Devolving Education and Developing Countries

As many of you probably know Zimbabwe has been in the news lately for their recent disputed elections. Today we learn it has the possibility to get violent. You may also know that Zimbabwe was one of the most literate countries in Africa at over 90% literacy rates and by all accounts it had a sparkling education system. Anyway, this is all background for a story in today's LA Times about how Zimbabwe's education system is being dismantled as one by one inflation is forcing teachers out of the education system.

The first to go was the English teacher. Six months later, the commerce teacher followed. The next year, 2005, the trickle turned into an exodus. By 2007, the departures from Mufakose 3 High School were like bricks in a collapsing building: math, science, accounting and many other teachers, all leaving their careers behind to work as cleaners, shop assistants, laborers in other countries.

Zimbabwe's education system, once the best in Africa, is being demolished teacher by teacher.

Some of the teachers at Mufakose 3, outside the capital, Harare, called in sick and were never seen at the school again.

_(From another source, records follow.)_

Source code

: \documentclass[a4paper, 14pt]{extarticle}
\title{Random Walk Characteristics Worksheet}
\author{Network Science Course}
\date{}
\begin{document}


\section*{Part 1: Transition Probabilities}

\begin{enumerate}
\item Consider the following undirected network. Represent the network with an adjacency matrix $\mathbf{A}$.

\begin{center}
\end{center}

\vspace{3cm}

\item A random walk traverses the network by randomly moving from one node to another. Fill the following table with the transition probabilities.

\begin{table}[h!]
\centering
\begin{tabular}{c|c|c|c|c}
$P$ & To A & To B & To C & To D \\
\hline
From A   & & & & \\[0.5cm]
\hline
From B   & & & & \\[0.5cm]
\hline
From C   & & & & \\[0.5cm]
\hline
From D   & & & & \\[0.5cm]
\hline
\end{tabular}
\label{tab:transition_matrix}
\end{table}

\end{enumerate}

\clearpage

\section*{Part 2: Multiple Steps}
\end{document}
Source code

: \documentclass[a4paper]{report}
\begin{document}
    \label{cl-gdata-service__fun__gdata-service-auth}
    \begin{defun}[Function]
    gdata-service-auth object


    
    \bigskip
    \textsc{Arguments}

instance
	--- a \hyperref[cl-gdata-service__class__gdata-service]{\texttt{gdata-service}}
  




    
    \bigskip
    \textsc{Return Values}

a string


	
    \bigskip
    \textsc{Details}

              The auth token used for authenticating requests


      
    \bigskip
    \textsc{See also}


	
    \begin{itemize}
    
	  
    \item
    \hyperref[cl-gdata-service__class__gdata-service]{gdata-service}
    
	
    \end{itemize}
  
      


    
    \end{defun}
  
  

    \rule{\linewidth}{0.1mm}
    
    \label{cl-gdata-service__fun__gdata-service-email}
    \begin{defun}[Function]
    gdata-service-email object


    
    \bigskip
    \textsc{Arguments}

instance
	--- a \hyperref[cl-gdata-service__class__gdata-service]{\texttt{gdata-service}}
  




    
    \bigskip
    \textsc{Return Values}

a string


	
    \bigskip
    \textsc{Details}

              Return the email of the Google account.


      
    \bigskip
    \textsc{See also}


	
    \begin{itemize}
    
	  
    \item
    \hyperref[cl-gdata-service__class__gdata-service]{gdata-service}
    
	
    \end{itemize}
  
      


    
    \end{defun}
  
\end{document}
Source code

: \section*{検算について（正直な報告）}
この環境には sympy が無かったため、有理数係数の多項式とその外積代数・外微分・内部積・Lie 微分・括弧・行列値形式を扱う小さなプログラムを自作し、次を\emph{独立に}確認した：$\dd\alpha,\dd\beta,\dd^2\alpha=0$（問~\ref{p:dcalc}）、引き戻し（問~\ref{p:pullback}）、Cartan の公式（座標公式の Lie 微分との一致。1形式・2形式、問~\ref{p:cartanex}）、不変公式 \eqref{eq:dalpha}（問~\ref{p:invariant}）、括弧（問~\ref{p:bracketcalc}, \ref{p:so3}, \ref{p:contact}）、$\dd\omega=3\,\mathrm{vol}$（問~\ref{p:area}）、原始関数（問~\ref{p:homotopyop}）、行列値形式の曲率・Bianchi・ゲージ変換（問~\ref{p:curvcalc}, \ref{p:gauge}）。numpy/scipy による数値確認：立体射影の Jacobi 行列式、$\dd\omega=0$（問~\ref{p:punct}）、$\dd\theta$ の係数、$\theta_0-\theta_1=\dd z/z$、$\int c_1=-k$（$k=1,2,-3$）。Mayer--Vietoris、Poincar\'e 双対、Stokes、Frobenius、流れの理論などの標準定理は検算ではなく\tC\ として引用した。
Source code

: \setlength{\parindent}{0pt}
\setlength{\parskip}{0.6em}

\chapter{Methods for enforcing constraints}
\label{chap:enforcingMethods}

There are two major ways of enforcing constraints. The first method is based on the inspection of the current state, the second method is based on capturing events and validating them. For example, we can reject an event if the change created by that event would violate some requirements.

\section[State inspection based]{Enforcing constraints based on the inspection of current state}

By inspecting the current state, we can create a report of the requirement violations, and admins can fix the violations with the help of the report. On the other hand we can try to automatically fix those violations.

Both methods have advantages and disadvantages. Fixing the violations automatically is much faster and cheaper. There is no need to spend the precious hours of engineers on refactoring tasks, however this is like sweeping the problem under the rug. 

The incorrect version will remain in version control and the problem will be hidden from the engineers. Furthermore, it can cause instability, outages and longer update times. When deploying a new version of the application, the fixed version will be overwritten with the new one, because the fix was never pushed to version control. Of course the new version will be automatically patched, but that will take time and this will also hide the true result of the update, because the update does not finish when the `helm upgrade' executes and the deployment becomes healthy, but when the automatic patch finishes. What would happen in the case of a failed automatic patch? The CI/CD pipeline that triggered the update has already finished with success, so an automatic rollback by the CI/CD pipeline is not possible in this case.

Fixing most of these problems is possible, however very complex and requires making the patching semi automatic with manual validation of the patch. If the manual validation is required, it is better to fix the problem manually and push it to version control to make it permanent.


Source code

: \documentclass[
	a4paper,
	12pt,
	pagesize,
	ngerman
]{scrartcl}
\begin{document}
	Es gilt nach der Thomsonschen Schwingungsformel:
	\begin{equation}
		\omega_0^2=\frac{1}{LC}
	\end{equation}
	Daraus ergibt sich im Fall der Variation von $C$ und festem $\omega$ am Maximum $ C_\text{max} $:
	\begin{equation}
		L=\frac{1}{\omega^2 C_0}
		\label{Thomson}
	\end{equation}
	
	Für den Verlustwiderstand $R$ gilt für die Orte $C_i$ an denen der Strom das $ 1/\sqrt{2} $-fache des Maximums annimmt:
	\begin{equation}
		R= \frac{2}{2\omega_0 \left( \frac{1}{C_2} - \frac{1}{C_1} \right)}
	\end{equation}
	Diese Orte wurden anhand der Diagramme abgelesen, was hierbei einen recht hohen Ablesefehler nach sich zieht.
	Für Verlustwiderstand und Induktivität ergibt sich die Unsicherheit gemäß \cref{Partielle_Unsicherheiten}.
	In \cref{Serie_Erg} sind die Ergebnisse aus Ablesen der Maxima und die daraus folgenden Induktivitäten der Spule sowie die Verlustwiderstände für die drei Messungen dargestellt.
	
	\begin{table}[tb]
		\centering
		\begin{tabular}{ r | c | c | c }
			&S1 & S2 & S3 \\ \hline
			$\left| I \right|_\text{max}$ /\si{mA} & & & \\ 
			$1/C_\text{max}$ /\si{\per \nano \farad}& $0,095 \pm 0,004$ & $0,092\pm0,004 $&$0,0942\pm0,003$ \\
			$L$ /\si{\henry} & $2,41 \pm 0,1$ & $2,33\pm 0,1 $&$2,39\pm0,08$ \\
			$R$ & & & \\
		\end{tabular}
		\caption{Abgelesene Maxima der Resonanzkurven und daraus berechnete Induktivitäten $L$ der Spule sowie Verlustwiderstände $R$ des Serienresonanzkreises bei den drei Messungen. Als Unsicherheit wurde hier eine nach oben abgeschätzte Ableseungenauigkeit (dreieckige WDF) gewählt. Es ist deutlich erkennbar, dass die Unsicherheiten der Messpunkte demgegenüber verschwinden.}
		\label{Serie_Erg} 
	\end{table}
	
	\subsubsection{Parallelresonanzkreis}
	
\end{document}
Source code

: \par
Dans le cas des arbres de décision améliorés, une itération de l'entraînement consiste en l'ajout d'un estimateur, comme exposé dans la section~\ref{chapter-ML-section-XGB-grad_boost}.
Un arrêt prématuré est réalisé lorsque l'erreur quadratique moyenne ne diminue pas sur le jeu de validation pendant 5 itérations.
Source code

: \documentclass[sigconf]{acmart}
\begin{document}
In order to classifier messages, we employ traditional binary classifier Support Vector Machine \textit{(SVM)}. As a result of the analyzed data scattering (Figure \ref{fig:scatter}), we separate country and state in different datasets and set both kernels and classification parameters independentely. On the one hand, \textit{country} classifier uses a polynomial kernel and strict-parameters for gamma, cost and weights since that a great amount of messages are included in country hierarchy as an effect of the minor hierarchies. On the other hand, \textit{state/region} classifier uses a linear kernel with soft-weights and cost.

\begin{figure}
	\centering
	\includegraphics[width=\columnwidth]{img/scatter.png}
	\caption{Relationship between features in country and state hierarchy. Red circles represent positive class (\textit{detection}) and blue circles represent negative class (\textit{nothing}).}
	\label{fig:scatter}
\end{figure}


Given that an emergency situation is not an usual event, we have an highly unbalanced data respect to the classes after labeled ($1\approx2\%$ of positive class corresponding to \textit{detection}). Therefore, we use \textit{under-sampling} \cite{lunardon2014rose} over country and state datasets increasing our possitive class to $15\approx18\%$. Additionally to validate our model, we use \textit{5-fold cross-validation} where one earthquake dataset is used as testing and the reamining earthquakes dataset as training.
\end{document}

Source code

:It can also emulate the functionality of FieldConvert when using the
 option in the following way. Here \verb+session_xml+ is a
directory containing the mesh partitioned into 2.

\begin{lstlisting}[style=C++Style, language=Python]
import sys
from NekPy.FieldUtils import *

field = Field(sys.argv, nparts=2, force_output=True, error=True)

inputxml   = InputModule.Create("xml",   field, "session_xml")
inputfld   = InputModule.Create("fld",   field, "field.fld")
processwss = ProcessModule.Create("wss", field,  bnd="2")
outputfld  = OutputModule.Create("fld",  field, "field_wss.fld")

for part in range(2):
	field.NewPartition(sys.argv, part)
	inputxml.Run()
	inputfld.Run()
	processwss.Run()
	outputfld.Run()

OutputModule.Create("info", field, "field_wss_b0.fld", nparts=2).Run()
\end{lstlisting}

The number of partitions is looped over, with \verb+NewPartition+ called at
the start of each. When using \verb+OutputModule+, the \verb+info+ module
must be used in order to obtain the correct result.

Others didn't bother to call and just disappeared.

"You'd come to school and someone's not there and next thing you hear, he's gone," said Knox Sonopai, 43, a history teacher at Mufakose 3.

In 2007, 25,000 teachers fled the country, according to the Progressive Teachers Union of Zimbabwe. In the first two months of this year, 8,000 more disappeared. A staggering 150,000 teaching vacancies can't be filled. The Education Ministry sends out high school graduates with no degree or experience to do the job.

...

At Mufakose 3, schoolboy Bernard Tinashe stared straight ahead with dreamy eyes as he painted a 10-year-old's vision of someone in a white coat curing the dying and the sick. He recited his hopes and dreams in a singsong classroom voice, as if learned by rote.

"I-want-to-be-a-doctor-because-I-want-to-give-people-medicine-when-they're-sick. Sometimes-they-don't-get-medicine-because-in-this-country-there's-no-medicine. To-learn-is-the-best-thing-in-Zimbabwe-so-that-you-can-be-educated-so-that-you-can-
learn-something-that-you-can-do."

When there aren't enough teachers or there's a strike (a frequent occurrence these days), children are sent home or spend the day outside playing.

"School's boring," Bernard said, "because there are no teachers and we don't learn anything. You just sit and read books but the teachers are not there. Sometimes we are just sitting on the ground or sitting waiting for our parents to come and get us and then we'll go home."

He said some of the children were mischievously delighted when classes were canceled, but not him: "It makes me feel unhappy. I'll never get to be educated. I'll never get to be a doctor. I'm not learning."

Continue Reading...

The education systems in these developing democracies are often forgotten amidst the stories on bloodshed and political power struggles, but we should remember that while these political games play out in the present, it is the future that is lost. 

Kudos to the LA Times for pay attention and running the story.